Manuscripts preserving spurious Plutarchian texts are extant in collections from Vatican Library codices to the holdings of Bodleian Library, Bibliothèque nationale de France, British Library, Laurentian Library, and monastic scriptoria at St. Catherine's Monastery and Mount Athos. The transmission history shows contamination between genuine and spurious works, evident in the manuscripts collated by editors such as Henricus Stephanus, Henry Savile, Jacques Amyot, and modern critical editors linked to projects at Oxford University Press, Cambridge University Press, and the Loeb Classical Library. Scribal practices, marginalia, and scholia recall the exegetical traditions of Zenobius, Eustathius of Thessalonica, John Tzetzes, and Photios I of Constantinople.
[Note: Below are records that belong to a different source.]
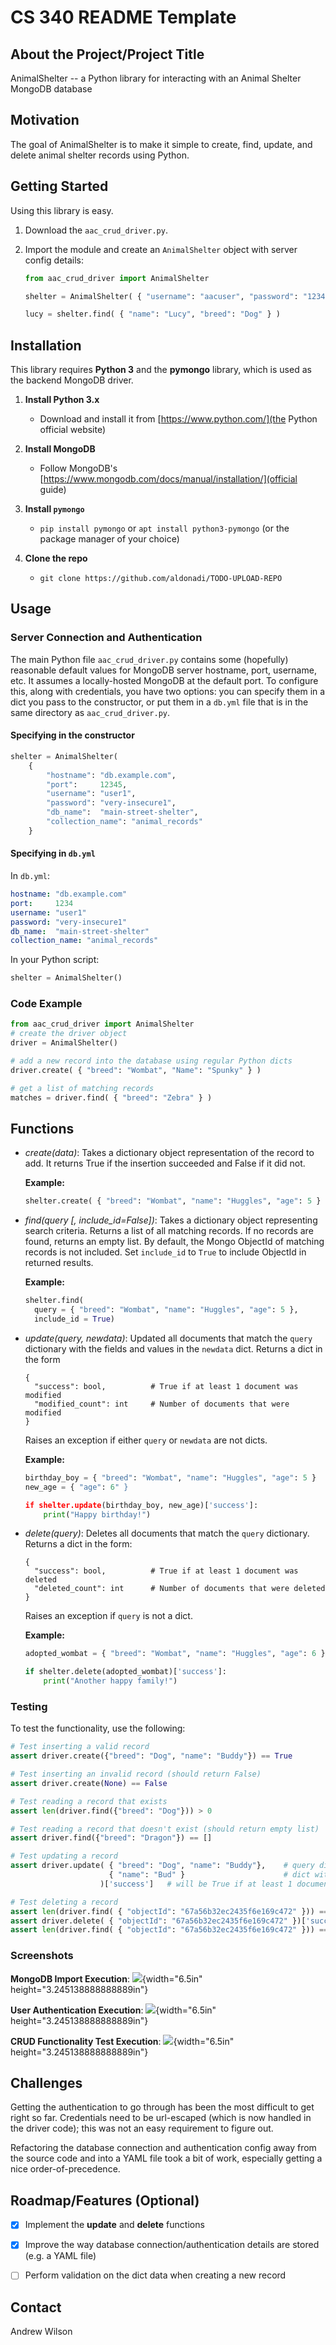 # CS 340 README Template

## About the Project/Project Title

AnimalShelter -- a Python library for interacting with an Animal Shelter
MongoDB database

## Motivation

The goal of AnimalShelter is to make it simple to create, find, update,
and delete animal shelter records using Python.

## Getting Started

Using this library is easy.

1. Download the `aac_crud_driver.py`.

2. Import the module and create an `AnimalShelter` object with server 
   config details:

    ```python
    from aac_crud_driver import AnimalShelter

    shelter = AnimalShelter( { "username": "aacuser", "password": "123456" } )

    lucy = shelter.find( { "name": "Lucy", "breed": "Dog" } )
    ```

## Installation

This library requires **Python 3** and the **pymongo** library, which is
used as the backend MongoDB driver.

1. **Install Python 3.x**
   * Download and install it from [https://www.python.com/](the Python official website)

2. **Install MongoDB**
   * Follow MongoDB's [https://www.mongodb.com/docs/manual/installation/](official guide)

3. **Install `pymongo`**
   * `pip install pymongo` or `apt install python3-pymongo` (or the package manager 
     of your choice)

4. **Clone the repo**
   * `git clone https://github.com/aldonadi/TODO-UPLOAD-REPO`

## Usage

### Server Connection and Authentication

The main Python file `aac_crud_driver.py` contains some (hopefully) reasonable default
values for MongoDB server hostname, port, username, etc. It assumes a locally-hosted 
MongoDB at the default port. To configure this, along with credentials, you have two 
options: you can specify them in a dict you pass to the constructor, or put them in a
`db.yml` file that is in the same directory as `aac_crud_driver.py`. 

#### Specifying in the constructor

```python
shelter = AnimalShelter( 
    { 
        "hostname": "db.example.com", 
        "port":     12345,
        "username": "user1",
        "password": "very-insecure1",
        "db_name":  "main-street-shelter",
        "collection_name": "animal_records"
    }
```

#### Specifying in `db.yml`

In `db.yml`:
```yml
hostname: "db.example.com" 
port:     1234
username: "user1"
password: "very-insecure1"
db_name:  "main-street-shelter"
collection_name: "animal_records"
```

In your Python script:
```python
shelter = AnimalShelter()
```

### Code Example

```python
from aac_crud_driver import AnimalShelter
# create the driver object
driver = AnimalShelter()

# add a new record into the database using regular Python dicts
driver.create( { "breed": "Wombat", "Name": "Spunky" } )

# get a list of matching records
matches = driver.find( { "breed": "Zebra" } )
```

## Functions

* *create(data)*: Takes a dictionary object representation
  of the record to add. It returns True if the insertion succeeded and
  False if it did not.

  **Example:**
  ```python
  shelter.create( { "breed": "Wombat", "name": "Huggles", "age": 5 } )
  ```

* *find(query [, include_id=False])*: Takes a dictionary object representing
  search criteria. Returns a list of all matching records. If no records are found,
  returns an empty list. By default, the Mongo ObjectId of matching records is not
  included. Set `include_id` to `True` to include ObjectId in returned results.

  **Example:**
  ```python
  shelter.find(
    query = { "breed": "Wombat", "name": "Huggles", "age": 5 },
    include_id = True)
  ```

* *update(query, newdata)*: Updated all documents that match the `query`
  dictionary with the fields and values in the `newdata` dict. Returns
  a dict in the form
  
      { 
        "success": bool,          # True if at least 1 document was modified
        "modified_count": int     # Number of documents that were modified
      }

  Raises an exception if either `query` or `newdata` are not dicts.

  **Example:**
  ```python
  birthday_boy = { "breed": "Wombat", "name": "Huggles", "age": 5 }
  new_age = { "age": 6" }

  if shelter.update(birthday_boy, new_age)['success']:
      print("Happy birthday!")
  ```

* *delete(query)*: Deletes all documents that match the `query`
  dictionary. Returns a dict in the form: 

      { 
        "success": bool,          # True if at least 1 document was deleted 
        "deleted_count": int      # Number of documents that were deleted
      }

  Raises an exception if `query` is not a dict.

  **Example:**
  ```python
  adopted_wombat = { "breed": "Wombat", "name": "Huggles", "age": 6 }

  if shelter.delete(adopted_wombat)['success']:
      print("Another happy family!")
  ```
### Testing

To test the functionality, use the following:

```python
# Test inserting a valid record
assert driver.create({"breed": "Dog", "name": "Buddy"}) == True

# Test inserting an invalid record (should return False)
assert driver.create(None) == False

# Test reading a record that exists
assert len(driver.find({"breed": "Dog"})) > 0

# Test reading a record that doesn't exist (should return empty list)
assert driver.find({"breed": "Dragon"}) == []

# Test updating a record
assert driver.update( { "breed": "Dog", "name": "Buddy"},    # query dict
                      { "name": "Bud" }                      # dict with into to update
                    )['success']   # will be True if at least 1 document was updated

# Test deleting a record
assert len(driver.find( { "objectId": "67a56b32ec2435f6e169c472" })) == 1     # verify it exists
assert driver.delete( { "objectId": "67a56b32ec2435f6e169c472" })['success']  # delete it
assert len(driver.find( { "objectId": "67a56b32ec2435f6e169c472" })) == 0     # verify it is gone
```

### Screenshots

**MongoDB Import Execution**:
![](media/image1.png){width="6.5in" height="3.245138888888889in"}

**User Authentication Execution**:
![](media/image1.png){width="6.5in" height="3.245138888888889in"}

**CRUD Functionality Test Execution**:
![](media/image1.png){width="6.5in" height="3.245138888888889in"}

## Challenges

Getting the authentication to go through has been the most difficult to
get right so far. Credentials need to be url-escaped (which is now
handled in the driver code); this was not an easy requirement to figure
out.

Refactoring the database connection and authentication config away from
the source code and into a YAML file took a bit of work, especially
getting a nice order-of-precedence.

## Roadmap/Features (Optional)

- [X] Implement the **update** and **delete** functions

- [X] Improve the way database connection/authentication details are
      stored (e.g. a YAML file)

- [ ] Perform validation on the dict data when creating a new record

## Contact

Andrew Wilson
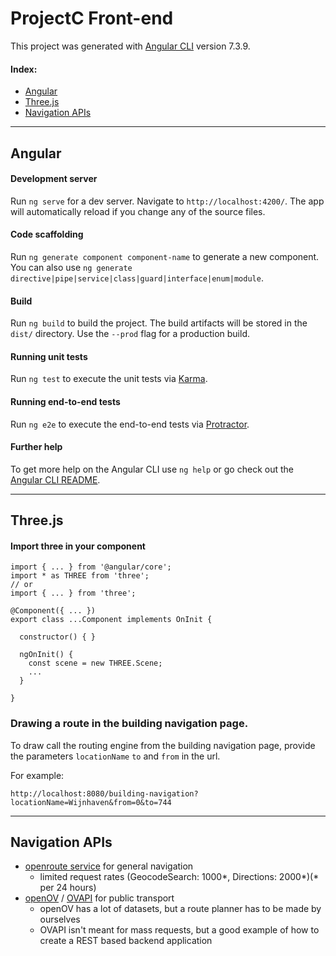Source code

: # ProjectC Front-end

This project was generated with [Angular CLI](https://github.com/angular/angular-cli) version 7.3.9.

#### Index:
- [Angular](#angular)
- [Three.js](#threejs)
- [Navigation APIs](#navigation-apis)

---
## Angular

#### Development server

Run `ng serve` for a dev server. Navigate to `http://localhost:4200/`. The app will automatically reload if you change any of the source files.

#### Code scaffolding

Run `ng generate component component-name` to generate a new component. You can also use `ng generate directive|pipe|service|class|guard|interface|enum|module`.

#### Build

Run `ng build` to build the project. The build artifacts will be stored in the `dist/` directory. Use the `--prod` flag for a production build.

#### Running unit tests

Run `ng test` to execute the unit tests via [Karma](https://karma-runner.github.io).

#### Running end-to-end tests

Run `ng e2e` to execute the end-to-end tests via [Protractor](http://www.protractortest.org/).

#### Further help

To get more help on the Angular CLI use `ng help` or go check out the [Angular CLI README](https://github.com/angular/angular-cli/blob/master/README.md).

---

## Three.js

#### Import three in your component
```
import { ... } from '@angular/core';
import * as THREE from 'three';
// or
import { ... } from 'three';

@Component({ ... })
export class ...Component implements OnInit {

  constructor() { }

  ngOnInit() {
    const scene = new THREE.Scene;
    ...
  }
  
}
```

### Drawing a route in the building navigation page.
To draw call the routing engine from the building navigation page, provide the parameters `locationName` `to` and `from` in the url.

For example:
```
http://localhost:8080/building-navigation?locationName=Wijnhaven&from=0&to=744
```

---

## Navigation APIs

* [openroute service](https://openrouteservice.org/) for general navigation
  * limited request rates (GeocodeSearch: 1000*, Directions: 2000*)(* per 24 hours)
* [openOV](https://openov.nl/) / [OVAPI](https://github.com/skywave/KV78Turbo-OVAPI/wiki) for public transport
  * openOV has a lot of datasets, but a route planner has to be made by ourselves
  * OVAPI isn't meant for mass requests, but a good example of how to create a REST based backend application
Dating proposals range from the late Hellenistic period through Late Antiquity and the early Byzantine era, engaging scholars including Theodor Mommsen, Martin West, E. R. Dodds, F. H. Sandbach, and M. M. Mayhoff. Linguistic evidence compares koine features with attestations in texts by Strabo, Pliny the Elder, Aelian, Pseudo-Callisthenes, and Pausanias. Intertextual citations of Christian Church Fathers like Origen, John Chrysostom, Gregory of Nyssa, and Augustine of Hippo raise questions about post-Christian interpolations, while references to Justinian I-era institutions or Justinian legal terms are used to argue for later dating.
The spurious corpus influenced medieval chronography, encyclopedic compilations, and Renaissance humanism, appearing in the libraries of Charlemagne, Alcuin, Frederick II, Charles V, and scholars around Niccolò Machiavelli and Galileo Galilei. Translations into Latin, Arabic, and later French and English facilitated echoes in works by Averroes, Avicenna, Ibn Sina, Ibn Rushd, Maimonides, Hermann of Reichenau, and Roger Bacon. Reception histories trace impacts on genres associated with Plutarch such as parallel lives, ethical consolation literature, and natural lore used by Paracelsus, Giorgio Vasari, and collectors of curiosities in cabinets of curiosities across Venice, Florence, and Prague.
Critical editions and commentaries appear in series like the Loeb Classical Library, the Bibliotheca Teubneriana, and national editions sponsored by institutions such as École Française d'Athènes, British Academy, Académie des Inscriptions et Belles-Lettres, and Deutsche Akademie. Contemporary scholarship by figures including Paul Veyne, Bruno Snell, Jacques Derrida (peripheral), Germain Lefèvre, Edward M. Harris, and teams at Harvard University, Princeton University, University of Cambridge, and Université Paris 1 Panthéon-Sorbonne has re-evaluated attribution, produced stemmata, and applied digital philology tools from projects at Perseus Project, Thesaurus Linguae Graecae, and Papyri.info. Ongoing debates engage codicology, palaeography, and computational stylometry, with recent articles in journals like Classical Quarterly, Journal of Hellenic Studies, and Byzantine and Modern Greek Studies refining our understanding of anonymous authorship and textual reception.